*** Opening MATERIAL SHOWN ***

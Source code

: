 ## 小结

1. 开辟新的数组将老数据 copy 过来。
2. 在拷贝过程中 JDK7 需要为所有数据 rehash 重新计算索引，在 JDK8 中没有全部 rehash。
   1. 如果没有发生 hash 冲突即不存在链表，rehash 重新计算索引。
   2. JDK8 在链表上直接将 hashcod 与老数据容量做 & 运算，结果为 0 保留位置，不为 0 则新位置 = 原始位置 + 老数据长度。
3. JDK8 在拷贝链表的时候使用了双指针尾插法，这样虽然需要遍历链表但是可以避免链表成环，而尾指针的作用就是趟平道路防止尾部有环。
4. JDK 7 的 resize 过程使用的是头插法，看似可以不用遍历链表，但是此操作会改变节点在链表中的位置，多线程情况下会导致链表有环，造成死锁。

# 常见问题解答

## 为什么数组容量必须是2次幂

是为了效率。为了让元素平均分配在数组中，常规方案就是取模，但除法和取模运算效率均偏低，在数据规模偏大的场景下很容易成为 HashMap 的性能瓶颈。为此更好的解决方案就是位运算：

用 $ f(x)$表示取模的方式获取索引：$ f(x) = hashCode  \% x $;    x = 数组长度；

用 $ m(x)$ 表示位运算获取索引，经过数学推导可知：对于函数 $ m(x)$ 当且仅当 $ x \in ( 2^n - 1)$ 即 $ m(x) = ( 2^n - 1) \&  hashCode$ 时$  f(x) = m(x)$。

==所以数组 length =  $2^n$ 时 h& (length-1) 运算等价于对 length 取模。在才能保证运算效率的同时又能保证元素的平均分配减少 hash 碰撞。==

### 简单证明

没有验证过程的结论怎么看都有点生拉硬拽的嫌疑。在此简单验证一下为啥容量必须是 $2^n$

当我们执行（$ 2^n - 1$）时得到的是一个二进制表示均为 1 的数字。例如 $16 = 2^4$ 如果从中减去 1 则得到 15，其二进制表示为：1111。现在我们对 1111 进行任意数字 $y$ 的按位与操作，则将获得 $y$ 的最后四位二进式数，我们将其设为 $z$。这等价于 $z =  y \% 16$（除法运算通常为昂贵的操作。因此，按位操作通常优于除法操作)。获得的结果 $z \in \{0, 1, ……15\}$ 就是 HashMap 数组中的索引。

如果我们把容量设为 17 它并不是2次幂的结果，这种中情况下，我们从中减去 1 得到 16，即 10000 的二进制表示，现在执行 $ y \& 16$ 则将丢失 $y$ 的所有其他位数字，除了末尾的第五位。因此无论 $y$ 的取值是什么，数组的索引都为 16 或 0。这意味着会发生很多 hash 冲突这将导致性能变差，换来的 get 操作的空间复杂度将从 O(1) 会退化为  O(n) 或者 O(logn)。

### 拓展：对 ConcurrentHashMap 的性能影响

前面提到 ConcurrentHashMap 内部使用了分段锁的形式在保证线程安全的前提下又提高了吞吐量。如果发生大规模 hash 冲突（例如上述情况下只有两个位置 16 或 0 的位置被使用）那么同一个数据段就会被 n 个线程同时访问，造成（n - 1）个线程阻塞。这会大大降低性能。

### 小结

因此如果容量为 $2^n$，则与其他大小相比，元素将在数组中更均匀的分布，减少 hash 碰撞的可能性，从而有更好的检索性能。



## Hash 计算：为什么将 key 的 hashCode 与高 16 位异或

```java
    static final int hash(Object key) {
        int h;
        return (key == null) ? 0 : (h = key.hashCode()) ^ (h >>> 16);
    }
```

*** Closing MATERIAL SHOWN ***

Reproduce the data in full, exactly as presented.

Source code

: ## 小结

1. 开辟新的数组将老数据 copy 过来。
2. 在拷贝过程中 JDK7 需要为所有数据 rehash 重新计算索引，在 JDK8 中没有全部 rehash。
   1. 如果没有发生 hash 冲突即不存在链表，rehash 重新计算索引。
   2. JDK8 在链表上直接将 hashcod 与老数据容量做 & 运算，结果为 0 保留位置，不为 0 则新位置 = 原始位置 + 老数据长度。
3. JDK8 在拷贝链表的时候使用了双指针尾插法，这样虽然需要遍历链表但是可以避免链表成环，而尾指针的作用就是趟平道路防止尾部有环。
4. JDK 7 的 resize 过程使用的是头插法，看似可以不用遍历链表，但是此操作会改变节点在链表中的位置，多线程情况下会导致链表有环，造成死锁。

# 常见问题解答

## 为什么数组容量必须是2次幂

是为了效率。为了让元素平均分配在数组中，常规方案就是取模，但除法和取模运算效率均偏低，在数据规模偏大的场景下很容易成为 HashMap 的性能瓶颈。为此更好的解决方案就是位运算：

用 $ f(x)$表示取模的方式获取索引：$ f(x) = hashCode  \% x $;    x = 数组长度；

用 $ m(x)$ 表示位运算获取索引，经过数学推导可知：对于函数 $ m(x)$ 当且仅当 $ x \in ( 2^n - 1)$ 即 $ m(x) = ( 2^n - 1) \&  hashCode$ 时$  f(x) = m(x)$。

==所以数组 length =  $2^n$ 时 h& (length-1) 运算等价于对 length 取模。在才能保证运算效率的同时又能保证元素的平均分配减少 hash 碰撞。==

### 简单证明

没有验证过程的结论怎么看都有点生拉硬拽的嫌疑。在此简单验证一下为啥容量必须是 $2^n$

当我们执行（$ 2^n - 1$）时得到的是一个二进制表示均为 1 的数字。例如 $16 = 2^4$ 如果从中减去 1 则得到 15，其二进制表示为：1111。现在我们对 1111 进行任意数字 $y$ 的按位与操作，则将获得 $y$ 的最后四位二进式数，我们将其设为 $z$。这等价于 $z =  y \% 16$（除法运算通常为昂贵的操作。因此，按位操作通常优于除法操作)。获得的结果 $z \in \{0, 1, ……15\}$ 就是 HashMap 数组中的索引。

如果我们把容量设为 17 它并不是2次幂的结果，这种中情况下，我们从中减去 1 得到 16，即 10000 的二进制表示，现在执行 $ y \& 16$ 则将丢失 $y$ 的所有其他位数字，除了末尾的第五位。因此无论 $y$ 的取值是什么，数组的索引都为 16 或 0。这意味着会发生很多 hash 冲突这将导致性能变差，换来的 get 操作的空间复杂度将从 O(1) 会退化为  O(n) 或者 O(logn)。

### 拓展：对 ConcurrentHashMap 的性能影响

前面提到 ConcurrentHashMap 内部使用了分段锁的形式在保证线程安全的前提下又提高了吞吐量。如果发生大规模 hash 冲突（例如上述情况下只有两个位置 16 或 0 的位置被使用）那么同一个数据段就会被 n 个线程同时访问，造成（n - 1）个线程阻塞。这会大大降低性能。

### 小结

因此如果容量为 $2^n$，则与其他大小相比，元素将在数组中更均匀的分布，减少 hash 碰撞的可能性，从而有更好的检索性能。



## Hash 计算：为什么将 key 的 hashCode 与高 16 位异或

```java
    static final int hash(Object key) {
        int h;
        return (key == null) ? 0 : (h = key.hashCode()) ^ (h >>> 16);
    }
```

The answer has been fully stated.